Germantown High School Principal Wesley Quick said school officials didn’t know what the devices even were last year.
Use was rampant inside the classrooms, until teachers were notified by the Sheriff’s Department and knew what to look for.
“When JUULs came out, we honestly didn’t know what they were when we first saw them,” Quick said. “We mistook them for a USB flash drive, until the Sheriff’s Department reached out to us about it.”
Students were using the devices inside the classroom or hiding out in the bathroom to get a “hit.”
“It was definitely an issue last year,” Quick said.
According to the survey, approximately 37.3 percent of seniors reported “any vaping” in the past 12 months, compared to 27.8 percent in 2017.
The survey showed reported use of vaping nicotine nearly doubled, specifically in the 30 days prior to the survey, among high school seniors from 11 percent in 2017 to 20.9 percent in 2018.
More than 1 in 10 eighth-graders say they vaped nicotine in the past year.
Reports of marijuana vaping also increased last year, at 13.1 percent for seniors, up from 9.5 percent last year.
There was also a significant jump in perceived availability of vaping devices and liquids in eighth and 10th-graders, with 45.7 percent and 66.6 percent, respectively, saying the devices are “fairly easy” or “very easy” to get.
The minimum age to purchase e-cigarettes or pods is 18.
Julia Chadwick, the head of St. Andrew’s Upper School, said vaping has been an issue with students on campus.
“It’s more widespread than I want to think it is,” Chadwick said. “We had an assembly about it. They don’t know the long-term effects of any of this.”
Chadwick said they have smoke detectors installed in all the bathrooms, which she said should pick up vaping.
Khalil Jackson, a senior at St. Andrew’s, said that he and some other students are working to combat the issue “to help the student body as a whole.”
Jackson is working with the Partnership for a Healthy Mississippi and a team of students on campus to try to spread awareness.
“What we’re doing primarily is talking to younger students,” Jackson said.
The group meets with fifth-grade students to teach them about tobacco and e-cigarettes.
“We want them to understand that there are corporations trying to get their support and money to get them hooked to make a profit,” Jackson said. “We start with younger students to have a working understanding as they grow up to get ahead of the curve of peer pressure and curiosity.”
Jackson added that St. Andrew’s has a diverse student body, but he has not personally seen students use the substances on school grounds.
Chadwick said the school’s policy is to suspend students caught vaping on campus.
“I have had one situation where the student came forward and was not suspended because they came forward and were honest,” Chadwick said.
According to Chadwick, awareness and communication are key to dealing with underage vaping in particular.
“You can see the signs all over on store fronts,” Chadwick said of the availability of devices. “We encourage parents to have these conversations with students at home.”
She is concerned about the chemicals and amount of nicotine present in the pods used in these devices.
“I do know from reports this past summer, students in many areas were having withdrawals,” Chadwick said.

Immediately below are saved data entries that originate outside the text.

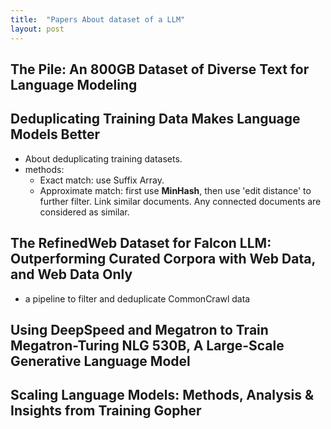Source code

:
 ```yaml
---
title:  "Papers About dataset of a LLM"
layout: post
---
```




## The Pile: An 800GB Dataset of Diverse Text for Language Modeling



## Deduplicating Training Data Makes Language Models Better
- About deduplicating training datasets.
- methods:
    - Exact match: use Suffix Array.
    - Approximate match: first use **MinHash**, then use 'edit distance' to further filter. Link similar documents. Any connected documents are considered as similar.


## The RefinedWeb Dataset for Falcon LLM: Outperforming Curated Corpora with Web Data, and Web Data Only
- a pipeline to filter and deduplicate CommonCrawl data


## Using DeepSpeed and Megatron to Train Megatron-Turing NLG 530B, A Large-Scale Generative Language Model


## Scaling Language Models: Methods, Analysis & Insights from Training Gopher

Quick shares Chadwick’s concerns about the accessibility of vaping products.
“It is not illegal for someone under 18 to possess a JUUL, but illegal for them to purchase it,” Quick said. “Gas stations and convenience stores market to our students.”
Quick said the district is focused also on raising awareness about these devices and communicating openly with parents.
One student has told Quick that they are more addicted to vaping with a JUUL than dipping.
Quick has also worked with former Rep. Cory Wilson on legislation to tackle vaping.
“The goal was to help deter and carry consequences for those who target underage students,” Quick said.
The policy for Madison County School District is to treat e-cigarettes the same way they treat tobacco. The consequence is out of school suspension.
“They’re aware that we know about it and that when we happen to have a student that is caught with it, we are going to deal with it,” Quick said. “I’d like to say it has decreased.”